Pemungutan suara yang digelar Selasa, 18 November 2025 menghasilkan komposisi berikut:

  • 14 suara setuju
  • 0 menolak
  • 2 abstain – yaitu Rusia dan Tiongkok

Dengan demikian, rancangan yang diajukan Amerika Serikat resmi menjadi Resolusi 2803.

Mike Waltz, Duta Besar AS untuk PBB, menyebut keputusan DK PBB ini sebagai “langkah bersejarah untuk masa depan kawasan”.

“Terima kasih kepada seluruh anggota dewan atas resolusi bersejarah dan konstruktif ini. Pengesahan hari ini membuka arah baru bagi rakyat Israel, Palestina, dan seluruh Timur Tengah.”

Waltz menekankan bahwa resolusi ini bukan janji kosong, tetapi fondasi nyata bagi masa depan Gaza yang stabil, damai, dan mampu berkembang.

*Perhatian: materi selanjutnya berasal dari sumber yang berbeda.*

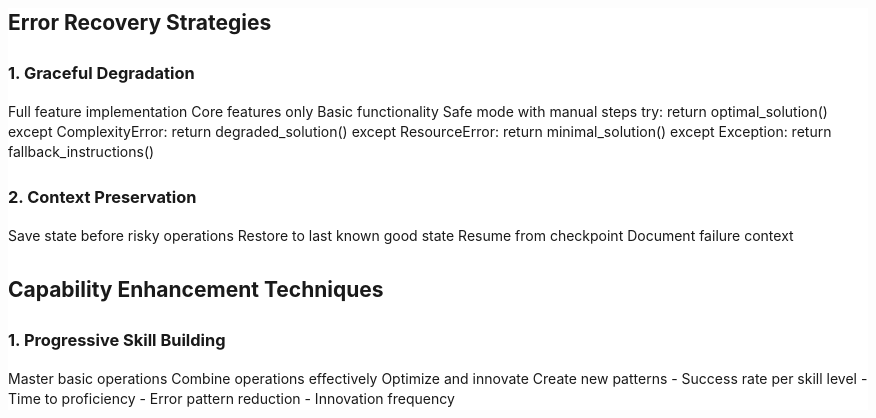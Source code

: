 ## Error Recovery Strategies

### 1. Graceful Degradation
<error-strategy name="graceful-degradation">
  <levels>
    <optimal>Full feature implementation</optimal>
    <degraded>Core features only</degraded>
    <minimal>Basic functionality</minimal>
    <fallback>Safe mode with manual steps</fallback>
  </levels>
  <implementation>
    try:
      return optimal_solution()
    except ComplexityError:
      return degraded_solution()
    except ResourceError:
      return minimal_solution()
    except Exception:
      return fallback_instructions()
  </implementation>
</error-strategy>

### 2. Context Preservation
<error-strategy name="context-preservation">
  <components>
    <checkpoint>Save state before risky operations</checkpoint>
    <rollback>Restore to last known good state</rollback>
    <recovery>Resume from checkpoint</recovery>
    <reporting>Document failure context</reporting>
  </components>
</error-strategy>

## Capability Enhancement Techniques

### 1. Progressive Skill Building
<enhancement technique="progressive-learning">
  <stages>
    <foundation>Master basic operations</foundation>
    <intermediate>Combine operations effectively</intermediate>
    <advanced>Optimize and innovate</advanced>
    <expert>Create new patterns</expert>
  </stages>
  <tracking>
    - Success rate per skill level
    - Time to proficiency
    - Error pattern reduction
    - Innovation frequency
  </tracking>
</enhancement>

Isi dan Tujuan Rencana 20 Poin Trump

Walau detail lengkap rencana itu tidak dipaparkan dalam sidang, poin-poin utamanya mencakup:

  • Pembentukan pasukan keamanan internasional (ISF) untuk menjaga stabilitas transisional.
  • Demiliterisasi total Gaza, termasuk pelucutan senjata Hamas.
  • Reformasi menyeluruh Otoritas Palestina sebelum negara Palestina dapat dipertimbangkan.
  • Kerangka diplomatik menuju penentuan nasib sendiri bagi bangsa Palestina setelah reformasi terjadi.
  • Penguatan koordinasi keamanan untuk menjamin Israel tidak kembali terancam.

Waltz menggambarkan visi ini sebagai “Gaza yang bebas dari roket, digantikan oleh ranting zaitun”.

Israel Menyambut Resolusi 2803: “Hamas Tidak Akan Punya Masa Depan di Gaza”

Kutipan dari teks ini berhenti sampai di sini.